Tuesday, May 7, 2013

Creation

          Some people have the creation in their head. It springs like Athena fully formed out through their hands. All the artist has to do is the work to bring it forth for the rest of us be it onto paper or canvas, from marble or metal, as a book or as a song, any was an idea can manifest. It's incredible to watch when you can catch that process such as this kid. They are called geniuses, and rightfully so. They are the Beethovens, the Michelangelos, the Di Vincis, the ones who work magic. But the trick is that they can already see the painting even before the brush touches paper, they can see the sculpture trapped inside the marble, they can hear the song without writing a note. It's brilliant and breathtaking. And they let us into their vision of the world whenever they successfully manage to finish one of those pieces. I wonder how many ideas they didn't get to because of the physical and mortal limitations they were restricted to.

          Everyone gets ideas like this. Only a select few have the skills to support such ideas, to bring them out to share with the rest of us. These skills come from both innate talent and hard grinding that slowly shaped their personal tools through teaching, learning, and practicing. The old phrase "Practice Makes Perfect" rings true again and again. And that's why we revere those of creative genius. They have both the spark that ignites ideas and the strong foundation to let that idea catch fire and blossom into life.
          I treasure the moments that I have ideas like that.

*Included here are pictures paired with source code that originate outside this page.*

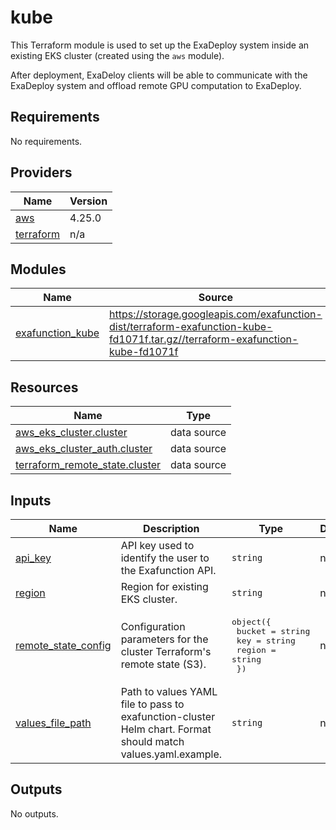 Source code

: # kube

This Terraform module is used to set up the ExaDeploy system inside an existing EKS cluster (created using the `aws` module).

After deployment, ExaDeloy clients will be able to communicate with the ExaDeploy system and offload remote GPU computation to ExaDeploy.

<!-- BEGIN_TF_DOCS -->
## Requirements

No requirements.

## Providers

| Name | Version |
|------|---------|
| <a name="provider_aws"></a> [aws](#provider\_aws) | 4.25.0 |
| <a name="provider_terraform"></a> [terraform](#provider\_terraform) | n/a |

## Modules

| Name | Source | Version |
|------|--------|---------|
| <a name="module_exafunction_kube"></a> [exafunction\_kube](#module\_exafunction\_kube) | https://storage.googleapis.com/exafunction-dist/terraform-exafunction-kube-fd1071f.tar.gz//terraform-exafunction-kube-fd1071f | n/a |

## Resources

| Name | Type |
|------|------|
| [aws_eks_cluster.cluster](https://registry.terraform.io/providers/hashicorp/aws/latest/docs/data-sources/eks_cluster) | data source |
| [aws_eks_cluster_auth.cluster](https://registry.terraform.io/providers/hashicorp/aws/latest/docs/data-sources/eks_cluster_auth) | data source |
| [terraform_remote_state.cluster](https://registry.terraform.io/providers/hashicorp/terraform/latest/docs/data-sources/remote_state) | data source |

## Inputs

| Name | Description | Type | Default | Required |
|------|-------------|------|---------|:--------:|
| <a name="input_api_key"></a> [api\_key](#input\_api\_key) | API key used to identify the user to the Exafunction API. | `string` | n/a | yes |
| <a name="input_region"></a> [region](#input\_region) | Region for existing EKS cluster. | `string` | n/a | yes |
| <a name="input_remote_state_config"></a> [remote\_state\_config](#input\_remote\_state\_config) | Configuration parameters for the cluster Terraform's remote state (S3). | <pre>object({<br>    bucket = string<br>    key    = string<br>    region = string<br>  })</pre> | n/a | yes |
| <a name="input_values_file_path"></a> [values\_file\_path](#input\_values\_file\_path) | Path to values YAML file to pass to exafunction-cluster Helm chart. Format should match values.yaml.example. | `string` | n/a | yes |

## Outputs

No outputs.
<!-- END_TF_DOCS -->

Some of my stories and drawings are almost spontaneously born like that. Usually coming to me in the shower or while I am driving. Sometimes I have the skills ready to catch it and get it down on paper. I don't have the foundation yet to turn all of these ideas into viable creations yet so they remain as embers, as saved drafts, or plot outlines, or quick sketches tucked in a notebook.
          But mostly my creative process is one of building. I don't see the end picture. I don't have the completed work in my head when I begin whatever creative process I am inspired to work in. I have burst and spurts where things comes easily and then just as quickly, the idea flickers away again and my hands pause. What you see is the end result, the final culmination of those flashes of inspiration being woven together with lots of hair twisting, lip biting, legs crossing and uncrossing, shifts between computer to phone to computer, distractions and frantic moments spent on another idea another project before I lose that flicker.
          I don't mind it. I like the building process. I like how I can take an idea and build it up into something more. I like the world building my ideas usually require. I like coming up with rules to follow and break. I like the slow grind because that's what my skills allow and what they need in order to improve.
          I'm writing this just to make note of it. Just to capture the differences that I find between myself and others and to remind myself that it's okay that I can't see the whole picture at first. That I'd have to sketch out that painting that the boy in the video creates on a perfectly blank slate in minutes. I have so many ideas and not the skills to catch them all (and I will probably never catch any of the music stuff) but I continue to work on that. I'll continue to work on my creations.